■ PROVIDED DATA:
>>>

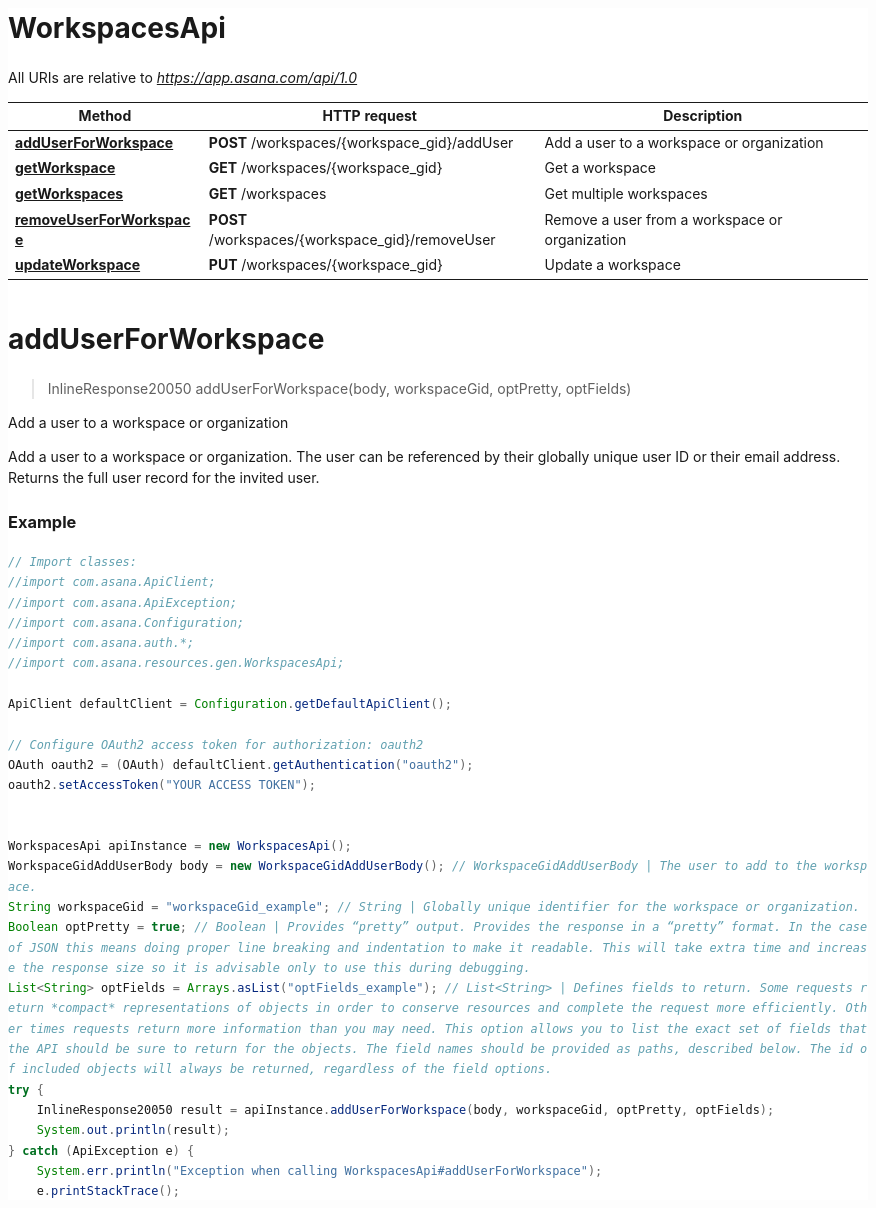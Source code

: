 # WorkspacesApi

All URIs are relative to *https://app.asana.com/api/1.0*

Method | HTTP request | Description
------------- | ------------- | -------------
[**addUserForWorkspace**](WorkspacesApi.md#addUserForWorkspace) | **POST** /workspaces/{workspace_gid}/addUser | Add a user to a workspace or organization
[**getWorkspace**](WorkspacesApi.md#getWorkspace) | **GET** /workspaces/{workspace_gid} | Get a workspace
[**getWorkspaces**](WorkspacesApi.md#getWorkspaces) | **GET** /workspaces | Get multiple workspaces
[**removeUserForWorkspace**](WorkspacesApi.md#removeUserForWorkspace) | **POST** /workspaces/{workspace_gid}/removeUser | Remove a user from a workspace or organization
[**updateWorkspace**](WorkspacesApi.md#updateWorkspace) | **PUT** /workspaces/{workspace_gid} | Update a workspace

<a name="addUserForWorkspace"></a>
# **addUserForWorkspace**
> InlineResponse20050 addUserForWorkspace(body, workspaceGid, optPretty, optFields)

Add a user to a workspace or organization

Add a user to a workspace or organization. The user can be referenced by their globally unique user ID or their email address. Returns the full user record for the invited user.

### Example
```java
// Import classes:
//import com.asana.ApiClient;
//import com.asana.ApiException;
//import com.asana.Configuration;
//import com.asana.auth.*;
//import com.asana.resources.gen.WorkspacesApi;

ApiClient defaultClient = Configuration.getDefaultApiClient();

// Configure OAuth2 access token for authorization: oauth2
OAuth oauth2 = (OAuth) defaultClient.getAuthentication("oauth2");
oauth2.setAccessToken("YOUR ACCESS TOKEN");


WorkspacesApi apiInstance = new WorkspacesApi();
WorkspaceGidAddUserBody body = new WorkspaceGidAddUserBody(); // WorkspaceGidAddUserBody | The user to add to the workspace.
String workspaceGid = "workspaceGid_example"; // String | Globally unique identifier for the workspace or organization.
Boolean optPretty = true; // Boolean | Provides “pretty” output. Provides the response in a “pretty” format. In the case of JSON this means doing proper line breaking and indentation to make it readable. This will take extra time and increase the response size so it is advisable only to use this during debugging.
List<String> optFields = Arrays.asList("optFields_example"); // List<String> | Defines fields to return. Some requests return *compact* representations of objects in order to conserve resources and complete the request more efficiently. Other times requests return more information than you may need. This option allows you to list the exact set of fields that the API should be sure to return for the objects. The field names should be provided as paths, described below. The id of included objects will always be returned, regardless of the field options.
try {
    InlineResponse20050 result = apiInstance.addUserForWorkspace(body, workspaceGid, optPretty, optFields);
    System.out.println(result);
} catch (ApiException e) {
    System.err.println("Exception when calling WorkspacesApi#addUserForWorkspace");
    e.printStackTrace();
```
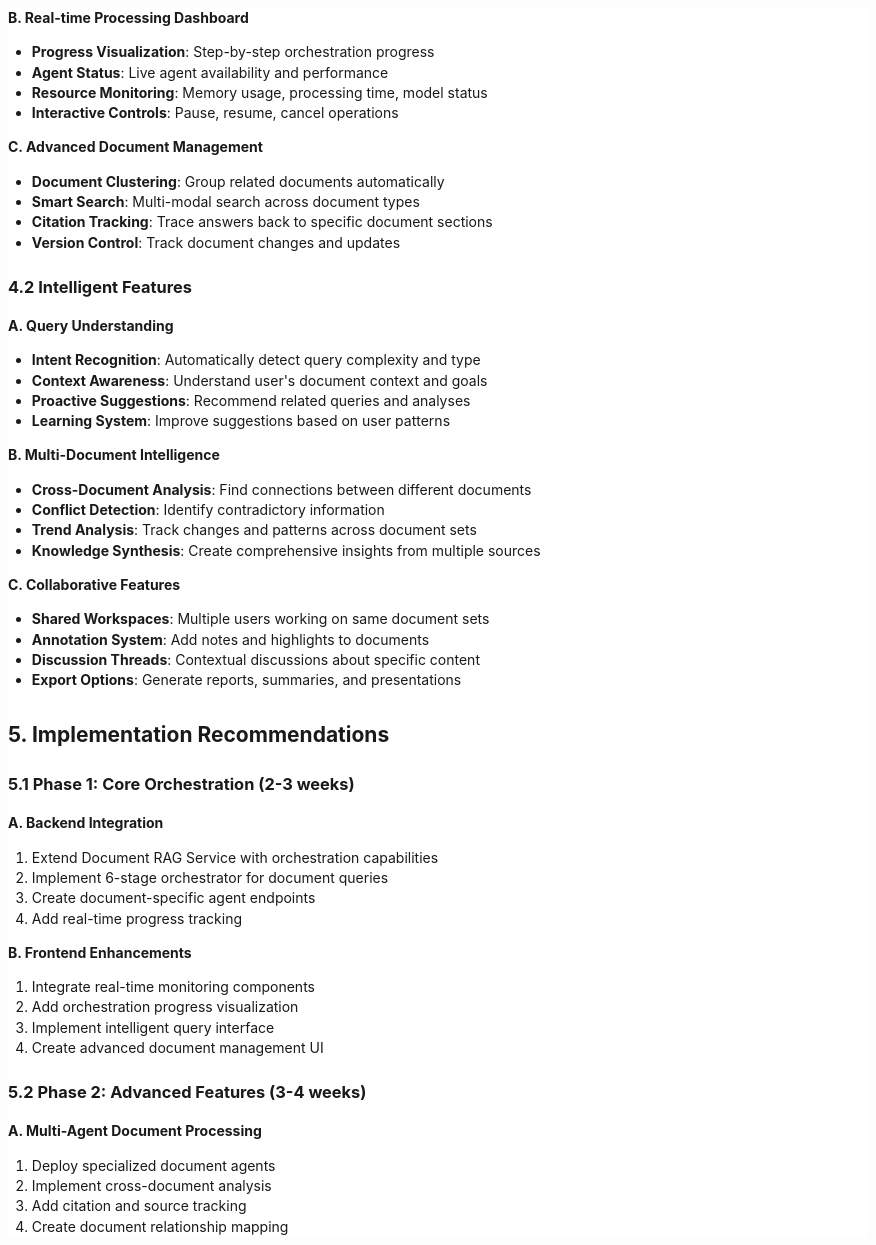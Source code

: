 **B. Real-time Processing Dashboard**
- **Progress Visualization**: Step-by-step orchestration progress
- **Agent Status**: Live agent availability and performance
- **Resource Monitoring**: Memory usage, processing time, model status
- **Interactive Controls**: Pause, resume, cancel operations

**C. Advanced Document Management**
- **Document Clustering**: Group related documents automatically
- **Smart Search**: Multi-modal search across document types
- **Citation Tracking**: Trace answers back to specific document sections
- **Version Control**: Track document changes and updates

### 4.2 Intelligent Features

**A. Query Understanding**
- **Intent Recognition**: Automatically detect query complexity and type
- **Context Awareness**: Understand user's document context and goals
- **Proactive Suggestions**: Recommend related queries and analyses
- **Learning System**: Improve suggestions based on user patterns

**B. Multi-Document Intelligence**
- **Cross-Document Analysis**: Find connections between different documents
- **Conflict Detection**: Identify contradictory information
- **Trend Analysis**: Track changes and patterns across document sets
- **Knowledge Synthesis**: Create comprehensive insights from multiple sources

**C. Collaborative Features**
- **Shared Workspaces**: Multiple users working on same document sets
- **Annotation System**: Add notes and highlights to documents
- **Discussion Threads**: Contextual discussions about specific content
- **Export Options**: Generate reports, summaries, and presentations

## 5. Implementation Recommendations

### 5.1 Phase 1: Core Orchestration (2-3 weeks)

**A. Backend Integration**
1. Extend Document RAG Service with orchestration capabilities
2. Implement 6-stage orchestrator for document queries
3. Create document-specific agent endpoints
4. Add real-time progress tracking

**B. Frontend Enhancements**
1. Integrate real-time monitoring components
2. Add orchestration progress visualization
3. Implement intelligent query interface
4. Create advanced document management UI

### 5.2 Phase 2: Advanced Features (3-4 weeks)

**A. Multi-Agent Document Processing**
1. Deploy specialized document agents
2. Implement cross-document analysis
3. Add citation and source tracking
4. Create document relationship mapping
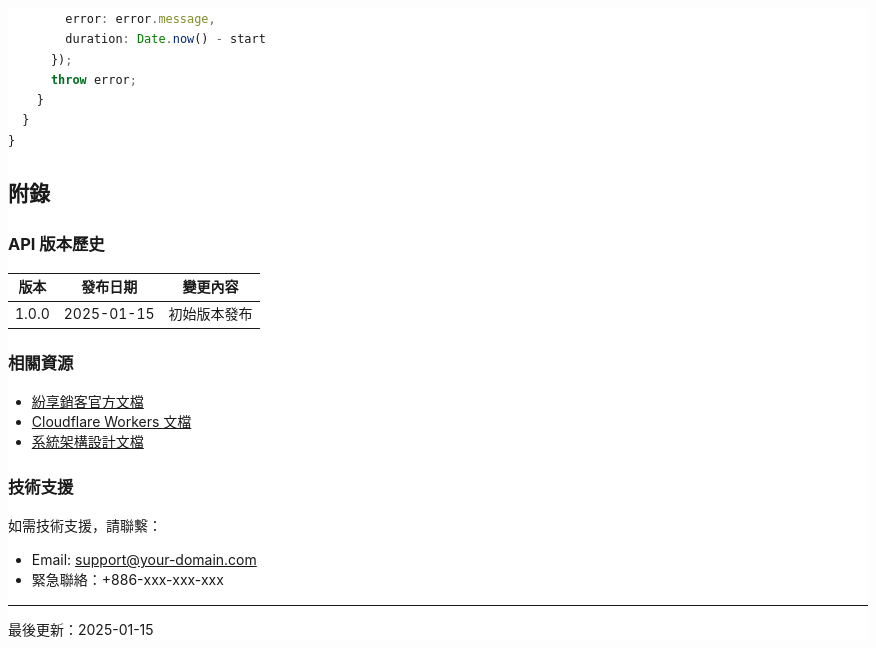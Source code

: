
 ```javascript
        error: error.message,
        duration: Date.now() - start
      });
      throw error;
    }
  }
}
```

## 附錄

### API 版本歷史

| 版本 | 發布日期 | 變更內容 |
|------|----------|----------|
| 1.0.0 | 2025-01-15 | 初始版本發布 |

### 相關資源

- [紛享銷客官方文檔](https://open.fxiaoke.com)
- [Cloudflare Workers 文檔](https://developers.cloudflare.com/workers/)
- [系統架構設計文檔](./README.md)

### 技術支援

如需技術支援，請聯繫：
- Email: support@your-domain.com
- 緊急聯絡：+886-xxx-xxx-xxx

---

最後更新：2025-01-15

<<<

In the listing above, find the line containing "- **Cross-Document Analysis**: Find" and the line containing "- **Trend Analysis**: Track", then quote both, plus every line between them, exactly as written.

■ TASK RESPONSE:
- **Cross-Document Analysis**: Find connections between different documents
- **Conflict Detection**: Identify contradictory information
- **Trend Analysis**: Track changes and patterns across document sets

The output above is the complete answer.